Novel regulators of islet function identified from genetic variation in mouse islet Ca oscillations.

机构信息

Department of Biochemistry, University of Wisconsin-Madison, Madison, United States.

Department of Statistics, University of Wisconsin-Madison, Madison, United States.

出版信息

Elife. 2023 Oct 3;12:RP88189. doi: 10.7554/eLife.88189.

DOI:10.7554/eLife.88189
PMID:37787501
原文链接:https://pmc.ncbi.nlm.nih.gov/articles/PMC10547476/
Abstract

Insufficient insulin secretion to meet metabolic demand results in diabetes. The intracellular flux of Ca into β-cells triggers insulin release. Since genetics strongly influences variation in islet secretory responses, we surveyed islet Ca dynamics in eight genetically diverse mouse strains. We found high strain variation in response to four conditions: (1) 8 mM glucose; (2) 8 mM glucose plus amino acids; (3) 8 mM glucose, amino acids, plus 10 nM glucose-dependent insulinotropic polypeptide (GIP); and (4) 2 mM glucose. These stimuli interrogate β-cell function, α- to β-cell signaling, and incretin responses. We then correlated components of the Ca waveforms to islet protein abundances in the same strains used for the Ca measurements. To focus on proteins relevant to human islet function, we identified human orthologues of correlated mouse proteins that are proximal to glycemic-associated single-nucleotide polymorphisms in human genome-wide association studies. Several orthologues have previously been shown to regulate insulin secretion (e.g. ABCC8, PCSK1, and GCK), supporting our mouse-to-human integration as a discovery platform.

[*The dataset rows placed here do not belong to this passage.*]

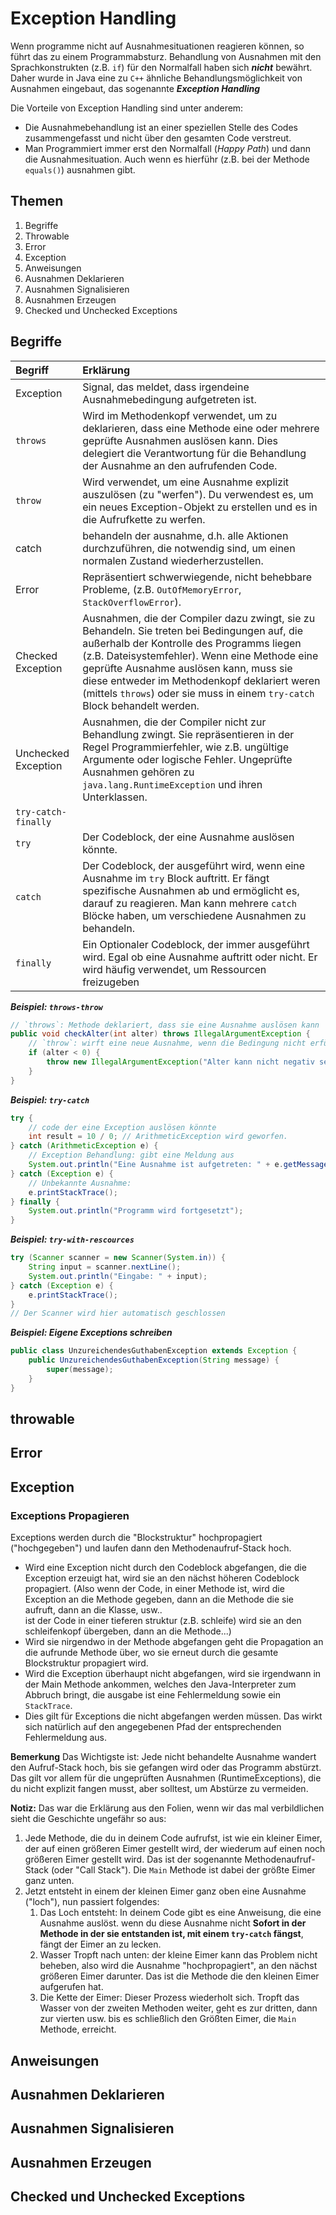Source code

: # Exception Handling
Wenn programme nicht auf Ausnahmesituationen reagieren können, so führt das zu einem Programmabsturz. Behandlung von Ausnahmen mit den Sprachkonstrukten (z.B. `if`) für den Normalfall haben sich ***nicht*** bewährt. Daher wurde in Java eine zu `C++` ähnliche Behandlungsmöglichkeit von Ausnahmen eingebaut, das sogenannte ***Exception Handling***

Die Vorteile von Exception Handling sind unter anderem:
- Die Ausnahmebehandlung ist an einer speziellen Stelle des Codes zusammengefasst und nicht über den gesamten Code verstreut.
- Man Programmiert immer erst den Normalfall (*Happy Path*) und dann die Ausnahmesituation. Auch wenn es hierführ (z.B. bei der Methode `equals()`) ausnahmen gibt.


## Themen
1. Begriffe
1. Throwable
1. Error
1. Exception
1. Anweisungen
1. Ausnahmen Deklarieren
1. Ausnahmen Signalisieren
1. Ausnahmen Erzeugen
1. Checked und Unchecked Exceptions

## Begriffe
|Begriff|Erklärung|
|:-------|:--------|
|Exception|Signal, das meldet, dass irgendeine Ausnahmebedingung aufgetreten ist.|
|`throws`|Wird im Methodenkopf verwendet, um zu deklarieren, dass eine Methode eine oder mehrere geprüfte Ausnahmen auslösen kann. Dies delegiert die Verantwortung für die Behandlung der Ausnahme an den aufrufenden Code.|
|`throw`|Wird verwendet, um eine Ausnahme explizit auszulösen (zu "werfen"). Du verwendest es, um ein neues Exception-Objekt zu erstellen und es in die Aufrufkette zu werfen.|
|catch|behandeln der ausnahme, d.h. alle Aktionen durchzuführen, die notwendig sind, um einen normalen Zustand wiederherzustellen.|
|Error|Repräsentiert schwerwiegende, nicht behebbare Probleme, (z.B. `OutOfMemoryError`, `StackOverflowError`).|
|Checked Exception| Ausnahmen, die der Compiler dazu zwingt, sie zu Behandeln. Sie treten bei Bedingungen auf, die außerhalb der Kontrolle des Programms liegen (z.B. Dateisystemfehler). Wenn eine Methode eine geprüfte Ausnahme auslösen kann, muss sie diese entweder im Methodenkopf deklariert weren (mittels `throws`) oder sie muss in einem `try-catch` Block behandelt werden.|
|Unchecked Exception| Ausnahmen, die der Compiler nicht zur Behandlung zwingt. Sie repräsentieren in der Regel Programmierfehler, wie z.B. ungültige Argumente oder logische Fehler. Ungeprüfte Ausnahmen gehören zu `java.lang.RuntimeException` und ihren Unterklassen.|
|`try-catch-finally`||
|`try`| Der Codeblock, der eine Ausnahme auslösen könnte.|
|`catch`| Der Codeblock, der ausgeführt wird, wenn eine Ausnahme im `try` Block auftritt. Er fängt spezifische Ausnahmen ab und ermöglicht es, darauf zu reagieren. Man kann mehrere `catch` Blöcke haben, um verschiedene Ausnahmen zu behandeln.|
|`finally`| Ein Optionaler Codeblock, der immer ausgeführt wird. Egal ob eine Ausnahme auftritt oder nicht. Er wird häufig verwendet, um Ressourcen freizugeben|

***Beispiel: `throws-throw`***
```java
// `throws`: Methode deklariert, dass sie eine Ausnahme auslösen kann
public void checkAlter(int alter) throws IllegalArgumentException {
    // `throw`: wirft eine neue Ausnahme, wenn die Bedingung nicht erfüllt ist
    if (alter < 0) {
        throw new IllegalArgumentException("Alter kann nicht negativ sein.");
    }
}
```

***Beispiel: `try-catch`*** 
```java
try {
    // code der eine Exception auslösen könnte
    int result = 10 / 0; // ArithmeticException wird geworfen.
} catch (ArithmeticException e) {
    // Exception Behandlung: gibt eine Meldung aus
    System.out.println("Eine Ausnahme ist aufgetreten: " + e.getMessage());
} catch (Exception e) {
    // Unbekannte Ausnahme:
    e.printStackTrace();
} finally {
    System.out.println("Programm wird fortgesetzt");
}
```

***Beispiel: `try-with-rescources`***
```java
try (Scanner scanner = new Scanner(System.in)) {
    String input = scanner.nextLine();
    System.out.println("Eingabe: " + input);
} catch (Exception e) {
    e.printStackTrace();
}
// Der Scanner wird hier automatisch geschlossen
```

***Beispiel: Eigene Exceptions schreiben***
```java
public class UnzureichendesGuthabenException extends Exception {
    public UnzureichendesGuthabenException(String message) {
        super(message);
    }
}
```

## throwable


## Error

## Exception
### Exceptions Propagieren
Exceptions werden durch die "Blockstruktur" hochpropagiert ("hochgegeben") und laufen dann den Methodenaufruf-Stack hoch.
- Wird eine Exception nicht durch den Codeblock abgefangen, die die Exception erzeuigt hat, wird sie an den nächst höheren Codeblock propagiert. (Also wenn der Code, in einer Methode ist, wird die Exception an die Methode gegeben, dann an die Methode die sie aufruft, dann an die Klasse, usw.. <br> ist der Code in einer tieferen struktur (z.B. schleife) wird sie an den schleifenkopf übergeben, dann an die Methode...)
- Wird sie nirgendwo in der Methode abgefangen geht die Propagation an die aufrunde Methode über, wo sie erneut durch die gesamte Blockstruktur propagiert wird.
- Wird die Exception überhaupt nicht abgefangen, wird sie irgendwann in der Main Methode ankommen, welches den Java-Interpreter zum Abbruch bringt, die ausgabe ist eine Fehlermeldung sowie ein `StackTrace`.
- Dies gilt für Exceptions die nicht abgefangen werden müssen. Das wirkt sich natürlich auf den angegebenen Pfad der entsprechenden Fehlermeldung aus.

**Bemerkung**
Das Wichtigste ist: Jede nicht behandelte Ausnahme wandert den Aufruf-Stack hoch, bis sie gefangen wird oder das Programm abstürzt. Das gilt vor allem für die ungeprüften Ausnahmen (RuntimeExceptions), die du nicht explizit fangen musst, aber solltest, um Abstürze zu vermeiden.

**Notiz:**
Das war die Erklärung aus den Folien, wenn wir das mal verbildlichen sieht die Geschichte ungefähr so aus:
1. Jede Methode, die du in deinem Code aufrufst, ist wie ein kleiner Eimer, der auf einen größeren Eimer gestellt wird, der wiederum auf einen noch größeren Eimer gestellt wird. Das ist der sogenannte Methodenaufruf-Stack (oder "Call Stack"). Die `Main` Methode ist dabei der größte Eimer ganz unten.
1. Jetzt entsteht in einem der kleinen Eimer ganz oben eine Ausnahme ("loch"), nun passiert folgendes:
   1. Das Loch entsteht: In deinem Code gibt es eine Anweisung, die eine Ausnahme auslöst. wenn du diese Ausnahme nicht **Sofort in der Methode in der sie entstanden ist, mit einem `try-catch` fängst**, fängt der Eimer an zu lecken.
   1. Wasser Tropft nach unten: der kleine Eimer kann das Problem nicht beheben, also wird die Ausnahme "hochpropagiert", an den nächst größeren Eimer darunter. Das ist die Methode die den kleinen Eimer aufgerufen hat.
   1. Die Kette der Eimer: Dieser Prozess wiederholt sich. Tropft das Wasser von der zweiten Methoden weiter, geht es zur dritten, dann zur vierten usw. bis es schließlich den Größten Eimer, die `Main` Methode, erreicht.

## Anweisungen

## Ausnahmen Deklarieren

## Ausnahmen Signalisieren

## Ausnahmen Erzeugen

## Checked und Unchecked Exceptions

By integrating these data, we nominate novel regulators of islet Ca oscillations and insulin secretion with potential relevance for human islet function. We also provide a resource for identifying appropriate mouse strains in which to study these regulators.

摘要

胰岛素分泌不足以满足代谢需求会导致糖尿病。细胞内 Ca 流入β细胞会引发胰岛素释放。由于遗传因素强烈影响胰岛分泌反应的变异,我们调查了 8 种遗传多样性的小鼠品系中的胰岛 Ca 动力学。我们发现,对以下四种情况的反应存在高度的品系差异:(1)8mM 葡萄糖;(2)8mM 葡萄糖加氨基酸;(3)8mM 葡萄糖、氨基酸加 10nM 葡萄糖依赖性胰岛素分泌肽(GIP);(4)2mM 葡萄糖。这些刺激可检测β细胞功能、α-至β-细胞信号转导和肠促胰岛素反应。然后,我们将 Ca 波的成分与用于 Ca 测量的相同品系中的胰岛蛋白丰度相关联。为了关注与人胰岛功能相关的蛋白质,我们确定了与人类全基因组关联研究中与血糖相关的单核苷酸多态性相关的相关小鼠蛋白的人类同源物。以前已经证明几个同源物可调节胰岛素分泌(例如 ABCC8、PCSK1 和 GCK),支持我们将小鼠与人类整合作为发现平台。通过整合这些数据,我们提名了新的胰岛 Ca 振荡和胰岛素分泌调节剂,它们可能与人胰岛功能有关。我们还提供了一个资源,用于确定研究这些调节剂的合适小鼠品系。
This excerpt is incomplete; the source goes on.